“That rather shuts out effort, doesn’t it? Well, I mean—”
“Strivings?” Mr. Naylor smiled. “Yes, it does. On the other hand, it gives such free play. That’s what makes him interesting, makes you think about him.” He laughed. “Oh, I dare say the surroundings help too—we’re all rather children—old Saffron, and the Devil, and Captain Duggle, and the rest of it! The brain isn’t overworked down here; we like to find an outlet.”
“That means you think there’s nothing in it really?”
“In what?” retorted old Naylor briskly.
But Mary was equal to him. “My lips are sealed professionally,” she smiled. “But hasn’t your son said anything?”
“Admirable woman! Yes, Alec has said a few things; and the young lady gives it us, too. For my part, I think Beaumaroy’s just drifting. He’ll take the gifts of fortune if they come, but I don’t think there’s much deliberate design about it. Ah, now you’re smiling in a superior way, Doctor Mary! I charge you with secret knowledge. Or are you puffed up by having superseded Irechester?”
“I was never so distressed and—well, embarrassed at anything in my life.”

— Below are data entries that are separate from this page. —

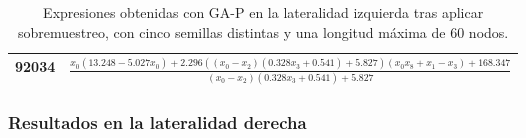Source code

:\begin{table}[H]
{\begin{tabular}{|c|c|}
92034            & $\frac{x_{0} \left(13.248 - 5.027 x_{0}\right) + 2.296 \left(\left(x_{0} - x_{2}\right) \left(0.328 x_{3} + 0.541\right) + 5.827\right) \left(x_{0} x_{8} + x_{1} - x_{3}\right) + 168.347}{\left(x_{0} - x_{2}\right) \left(0.328 x_{3} + 0.541\right) + 5.827}$                                                                              \\ \hline
\end{tabular}%
}
\caption{Expresiones obtenidas con GA-P en la lateralidad izquierda tras aplicar sobremuestreo, con cinco semillas distintas y una longitud máxima de 60 nodos.}\label{table:exp_GAP_over_l0_60}
\end{table}





\subsubsection{Resultados en la lateralidad derecha}


\begin{table}[H]
\centering
{}
\caption{Resultados de GA-P en la lateralidad derecha tras aplicar sobremuestreo, con cinco semillas distintas y una longitud máxima de 20 nodos.}\label{table:resultados_GAP_over_l1_20}
\end{table}



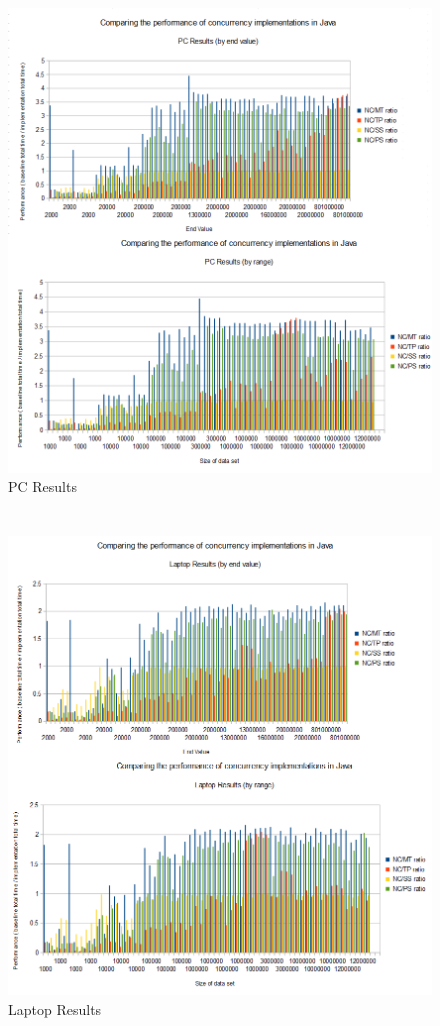\documentclass[]{report}
\begin{document}
\chapter{}
\begin{figure}[h!]
	\caption{PC Results}
	\includegraphics[scale=0.75]{PC_GRAPHS.png}
\end{figure}

\chapter{}
\begin{figure}[h!]
	\caption{Laptop Results}
	\includegraphics[scale=0.75]{LAPTOP_GRAPHS.png}
\end{figure}
\end{document}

“Well, that, if you ask me, does look a bit queer. Sort of fits in with Alec’s theory.”
Mary’s discretion gave way a little. “Or with Mr. Beaumaroy’s? Which is that I’m a fool, I think.”
“And that Irechester isn’t?” His eyes twinkled in good-humored malice. “Talking of what this and that person thinks of himself and of others, Irechester thinks himself something of an alienist.”
Her eyes grew suddenly alert. “He’s never talked to me on that subject.”
“Perhaps he doesn’t think it’s one of yours. Perhaps your studies haven’t lain that way? After all, no medical man can study everything!”
“Don’t be naughty, Mr. Naylor” said Doctor Mary.
“He tells me that, in cases where the condition—the condition I think he called it—is in doubt, he fixes his attention on the eyes and the voice. He couldn’t give me any very clear description of what he found in the eyes. I couldn’t quite make out, anyhow, what he meant, unless it was a sort of meaninglessness, a want of what you might call intellectual focus. Do you follow me?”
“Yes, I think I know what you mean.”
“But with regard to the voice I distinctly remember that he used the word ‘metallic.’”
“Why, that’s the word Cynthia used—”
“I dare say it is. It’s the word Alec used in describing the voice in which old Mr. Saffron recited his poem, or whatever it was, in bed.”
“But I’ve talked to Mr. Saffron; his voice isn’t like that; it’s a little high, but full and rather melodious.”
“Oh, well then—” He spread out his hands, as though acknowledging a check. “Still, the voice described as metallic seems to have been Mr. Saffron’s; at a certain moment at least. As a merely medical question of some interest, I wonder if such a symptom or sign of—er—irritability could be intermittent, coming and going with the—er—fits! Irechester didn’t say anything on that point. Have you any opinion?”